Möge die Übung misslingen.
Andreas Simma
Die Ideen, die Brecht in seinen Stücken anprangert, klopfen ungeniert an unsere Türen.
Die zerstörerischen Ideen der Vergangenheit wurden überarbeitet, die Erzählungen angepasst und neue Feinde geschaffen, aber der krankhafte Extremismus und die autoritären und abstrusen Reden sind immer noch dieselben.
Für mich als Lateinamerikanerin, hatte, was in Europa während des Ersten und Zweiten Weltkriegs geschah, keinen direkten Einfluss auf die historische Kulturwelt, in der ich aufgewachsen bin.

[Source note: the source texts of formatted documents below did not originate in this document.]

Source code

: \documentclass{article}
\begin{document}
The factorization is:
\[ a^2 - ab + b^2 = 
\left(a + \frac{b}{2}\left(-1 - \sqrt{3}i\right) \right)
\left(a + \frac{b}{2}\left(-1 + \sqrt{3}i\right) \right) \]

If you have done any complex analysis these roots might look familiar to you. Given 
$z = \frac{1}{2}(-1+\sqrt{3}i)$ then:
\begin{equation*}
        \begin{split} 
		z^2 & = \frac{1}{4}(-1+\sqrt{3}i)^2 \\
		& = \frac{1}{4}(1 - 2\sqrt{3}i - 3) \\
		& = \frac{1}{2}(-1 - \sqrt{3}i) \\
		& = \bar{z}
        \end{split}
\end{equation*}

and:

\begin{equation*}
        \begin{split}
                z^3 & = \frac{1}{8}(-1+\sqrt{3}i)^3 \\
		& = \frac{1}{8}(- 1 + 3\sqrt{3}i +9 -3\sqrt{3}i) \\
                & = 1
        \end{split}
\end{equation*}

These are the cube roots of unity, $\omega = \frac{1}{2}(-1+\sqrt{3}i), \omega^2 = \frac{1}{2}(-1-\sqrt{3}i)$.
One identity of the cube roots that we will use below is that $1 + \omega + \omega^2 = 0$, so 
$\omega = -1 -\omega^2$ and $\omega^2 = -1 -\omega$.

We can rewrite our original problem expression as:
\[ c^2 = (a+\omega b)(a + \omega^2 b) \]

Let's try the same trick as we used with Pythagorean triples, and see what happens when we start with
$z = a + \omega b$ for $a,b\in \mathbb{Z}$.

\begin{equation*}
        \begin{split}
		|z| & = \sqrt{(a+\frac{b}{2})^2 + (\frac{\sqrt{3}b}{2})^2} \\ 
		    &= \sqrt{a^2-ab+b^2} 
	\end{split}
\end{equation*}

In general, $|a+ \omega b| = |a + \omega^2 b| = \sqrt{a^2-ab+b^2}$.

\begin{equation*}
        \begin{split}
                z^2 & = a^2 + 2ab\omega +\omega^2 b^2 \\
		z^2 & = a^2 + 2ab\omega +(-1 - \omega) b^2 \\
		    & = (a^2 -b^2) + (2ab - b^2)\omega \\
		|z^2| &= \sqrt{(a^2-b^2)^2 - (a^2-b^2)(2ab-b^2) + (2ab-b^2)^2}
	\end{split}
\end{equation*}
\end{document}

Um über einen so tiefen Schmerz, eine so große Tragödie zu sprechen, berufe ich mich auf Gefühle, die ich immer mit den Menschen in meinem Land und auf meinem Kontinent hinsichtlich der Diktaturen, der Verfolgung der indigenen Völker und der Entführung und Vermarktung dunkelhäutiger Menschen geteilt habe.
Ich kenne diesen Schmerz gut. Leider! Er ist auch bei mir immer noch stark spürbar.
Wir alle teilen die Angst und den Schmerz der Vergangenheit.
Ich muss nicht auf europäischem Boden geboren sein, um die Angst vor Verfolgung zu verstehen. Ich muss nicht auf österreichischem Boden geboren sein, um die Ängste und die Last einer möglichen Wiederholung der Geschichte zu verstehen. Ich muss nicht zu einer bestimmten Gruppe von Menschen gehören, die verfolgt wurden. Die Völker, von denen ich abstamme, wurden ebenfalls verfolgt, verkauft und als seelenlose Objekte ausgerottet und dieser Horror begleitet uns jeden Tag.
Daher fühle mich in der Lage, Brecht zutiefst zu verstehen, seine Texte aufzugreifen. Sein Anliegen ist auch mein Anliegen: die Menschen der Gegenwart zu wecken und vor den Gefahren zu warnen, die uns noch immer bedrohen.
Der Schoss ist fruchtbar noch…
Gibt es eine bessere Art, diesen großen Dramatiker zu ehren und seinen distanzierten Theaterstil zu würdigen, als in die Welt des Clowns einzutauchen?
Das ist Distanzierung auf die Spitze getrieben.
Mögen wir über all diesen Horror lachen, bevor er uns zum Weinen bringt.